Carve the time out of your day or night to stop scrolling Instagram or fretting about tomorrow and tell yourself "I'm going to do this for 30 minutes," or whatever you've got time for on that particular day.
Also, reading doesn't need to be highbrow — you don't have to read some massive doorstopper! If the classics don't do it for you, let 'em go. "People who do read a lot can have a little bit of snobbishness about it," says Juanita Giles, who writes a delightful column for NPR and is also the co-founder of the Virginia Children's Book Festival. If you're wondering what to read, just ... read whatever the heck sounds interesting to you without judging it. So that dishy celeb memoir you're reading is fine! It's a book! And if you're reading it, that is the point in and of itself.
"Give yourself that time at night to read. Just dedicate that time, and you'll find if you don't like it, the book that you pick out at first, put it down and just try another one," she says.
3. If you want to read more, make sure you have books all over your life.
"I have an upstairs book and a downstairs book and a car book and a bathroom book and a bathtub book," says Giles. "I have books everywhere. You know, make them available to you. And pretty soon you'll pick one up and you'll start reading, and then there you go — you're a reader."
Giles and Banerjee stressed that you don't necessarily need a physical book — if your eyes are having trouble taking in books, try an audiobook! Or even use a program for text to speech. Banerjee says that Microsoft's Immersive Reader software works well, especially in reading aloud, translating words in the text that are in other languages, like Latin, and in making it possible for readers to highlight text in audio.
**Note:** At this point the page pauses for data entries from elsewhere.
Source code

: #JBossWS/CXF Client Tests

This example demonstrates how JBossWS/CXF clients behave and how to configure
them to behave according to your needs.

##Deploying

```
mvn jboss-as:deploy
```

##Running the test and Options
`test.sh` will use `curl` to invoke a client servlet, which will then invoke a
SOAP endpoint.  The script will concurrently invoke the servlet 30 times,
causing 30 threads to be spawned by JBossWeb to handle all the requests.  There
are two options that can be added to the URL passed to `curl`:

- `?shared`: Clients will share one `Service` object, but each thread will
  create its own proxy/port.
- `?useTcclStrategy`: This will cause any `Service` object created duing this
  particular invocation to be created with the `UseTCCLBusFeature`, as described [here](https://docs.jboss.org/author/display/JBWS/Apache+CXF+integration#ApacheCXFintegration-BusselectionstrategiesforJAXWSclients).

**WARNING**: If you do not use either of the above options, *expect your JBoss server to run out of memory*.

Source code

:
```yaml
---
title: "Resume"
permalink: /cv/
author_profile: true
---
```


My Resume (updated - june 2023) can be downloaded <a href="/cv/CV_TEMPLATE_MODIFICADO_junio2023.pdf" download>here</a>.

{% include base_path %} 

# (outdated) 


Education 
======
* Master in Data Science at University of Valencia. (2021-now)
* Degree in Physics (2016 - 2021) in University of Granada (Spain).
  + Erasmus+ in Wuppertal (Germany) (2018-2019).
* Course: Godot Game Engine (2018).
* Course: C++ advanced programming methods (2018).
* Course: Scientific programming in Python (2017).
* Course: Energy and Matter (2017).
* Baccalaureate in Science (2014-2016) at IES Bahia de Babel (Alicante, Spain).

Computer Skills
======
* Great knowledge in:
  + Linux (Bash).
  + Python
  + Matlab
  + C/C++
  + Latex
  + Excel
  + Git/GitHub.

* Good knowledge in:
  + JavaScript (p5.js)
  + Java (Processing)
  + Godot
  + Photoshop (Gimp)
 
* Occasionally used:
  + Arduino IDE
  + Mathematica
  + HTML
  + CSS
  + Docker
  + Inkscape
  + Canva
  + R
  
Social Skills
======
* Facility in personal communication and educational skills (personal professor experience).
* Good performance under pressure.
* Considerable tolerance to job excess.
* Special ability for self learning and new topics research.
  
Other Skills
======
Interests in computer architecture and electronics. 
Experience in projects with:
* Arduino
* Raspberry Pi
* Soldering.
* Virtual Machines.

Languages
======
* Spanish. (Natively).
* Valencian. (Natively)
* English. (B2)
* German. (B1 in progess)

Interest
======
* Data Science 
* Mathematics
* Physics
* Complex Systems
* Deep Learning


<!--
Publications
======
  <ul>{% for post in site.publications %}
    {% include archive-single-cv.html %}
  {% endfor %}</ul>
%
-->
She also says that Adobe Acrobat Pro and the standard Adobe Acrobat both have a helpful feature that allows her as a teacher to embed a spoken note in the text that the student is reading.
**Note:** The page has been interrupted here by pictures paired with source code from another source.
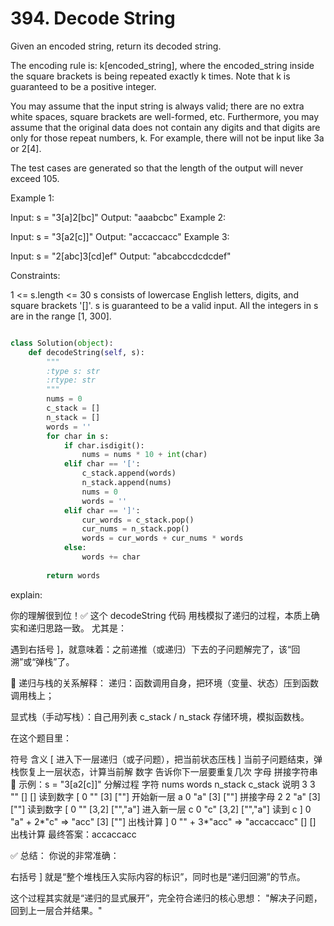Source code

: # 394. Decode String

Given an encoded string, return its decoded string.

The encoding rule is: k[encoded_string], where the encoded_string inside the square brackets is being repeated exactly k times. Note that k is guaranteed to be a positive integer.

You may assume that the input string is always valid; there are no extra white spaces, square brackets are well-formed, etc. Furthermore, you may assume that the original data does not contain any digits and that digits are only for those repeat numbers, k. For example, there will not be input like 3a or 2[4].

The test cases are generated so that the length of the output will never exceed 105.

 
Example 1:

Input: s = "3[a]2[bc]"
Output: "aaabcbc"
Example 2:

Input: s = "3[a2[c]]"
Output: "accaccacc"
Example 3:

Input: s = "2[abc]3[cd]ef"
Output: "abcabccdcdcdef"
 

Constraints:

1 <= s.length <= 30
s consists of lowercase English letters, digits, and square brackets '[]'.
s is guaranteed to be a valid input.
All the integers in s are in the range [1, 300].


```python

class Solution(object):
    def decodeString(self, s):
        """
        :type s: str
        :rtype: str
        """
        nums = 0
        c_stack = []
        n_stack = []
        words = ''
        for char in s:
            if char.isdigit():
                nums = nums * 10 + int(char)
            elif char == '[':
                c_stack.append(words)
                n_stack.append(nums)
                nums = 0
                words = ''
            elif char == ']':
                cur_words = c_stack.pop()
                cur_nums = n_stack.pop()
                words = cur_words + cur_nums * words
            else:
                words += char
        
        return words
```

explain:

你的理解很到位！✅
这个 decodeString 代码 用栈模拟了递归的过程，本质上确实和递归思路一致。
尤其是：

遇到右括号 ]，就意味着：之前递推（或递归）下去的子问题解完了，该“回溯”或“弹栈”了。

🔄 递归与栈的关系解释：
递归：函数调用自身，把环境（变量、状态）压到函数调用栈上；

显式栈（手动写栈）：自己用列表 c_stack / n_stack 存储环境，模拟函数栈。

在这个题目里：

符号	含义
[	进入下一层递归（或子问题），把当前状态压栈
]	当前子问题结束，弹栈恢复上一层状态，计算当前解
数字	告诉你下一层要重复几次
字母	拼接字符串
🧠 示例：s = "3[a2[c]]" 分解过程
字符	nums	words	n_stack	c_stack	说明
3	3	""	[]	[]	读到数字
[	0	""	[3]	[""]	开始新一层
a	0	"a"	[3]	[""]	拼接字母
2	2	"a"	[3]	[""]	读到数字
[	0	""	[3,2]	["","a"]	进入新一层
c	0	"c"	[3,2]	["","a"]	读到 c
]	0	"a" + 2*"c" => "acc"	[3]	[""]	出栈计算
]	0	"" + 3*"acc" => "accaccacc"	[]	[]	出栈计算
最终答案：accaccacc

✅ 总结：
你说的非常准确：

右括号 ] 就是“整个堆栈压入实际内容的标识”，同时也是“递归回溯”的节点。

这个过程其实就是“递归的显式展开”，完全符合递归的核心思想：
"解决子问题，回到上一层合并结果。"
4. Break it down with this 4-part reading strategy
We have some useful strategies from Banerjee that are rooted in neuroscience that I think can help all of us. Think of it like a little Russian nesting doll of advice for how to read:
- Pre-reading: Evaluate how much time you have and how much you want to read.
- Gist reading: Skim everything you've got and get a sense for it. I remember my mom taught me this smart trick about skimming, which is look out for numbers and bolded words, any titles and sort of move your eyes over the page.
- Strategic reading: Strategic reading is all about finding the meaning in what you just read. Basically, you read slower and focus on keeping that information in your brain.
- Review reading: This final step, Banerjee says, is a little more for the classroom than it is for just sitting down and reading your novel, but it's where you go over everything you read to make sure it's all there in your brain.
So these four steps: Pre-reading, gist reading, strategic reading and review reading are the way to get those words from the page to stick in your head. But Banerjee recommends that you can be flexible with these steps depending on what you've got on your plate.
Bonus Tip — Change word spacing
Banerjee highly recommends that anyone struggling to read check out the work of Matthew H. Schneps. "He's done some very fascinating studies which show that if you reduce the number of words in a sentence and add more white space between words those who are different couldn't read before can actually read," Banerjee says. If this seems interesting, be sure to click around here and here to learn more about this research and the ways in which it could help you.
Where to find books these days?
Many of the physical places you'd normally borrow or buy books are closed right now, but there are still ways to access new reading material. Try checking out an audiobook or e-book from your local library using one of these apps: Libby, OverDrive or Hoopla. Many local bookstores are allowing pick-up or delivery for book purchases, and you can still order books from online retailers.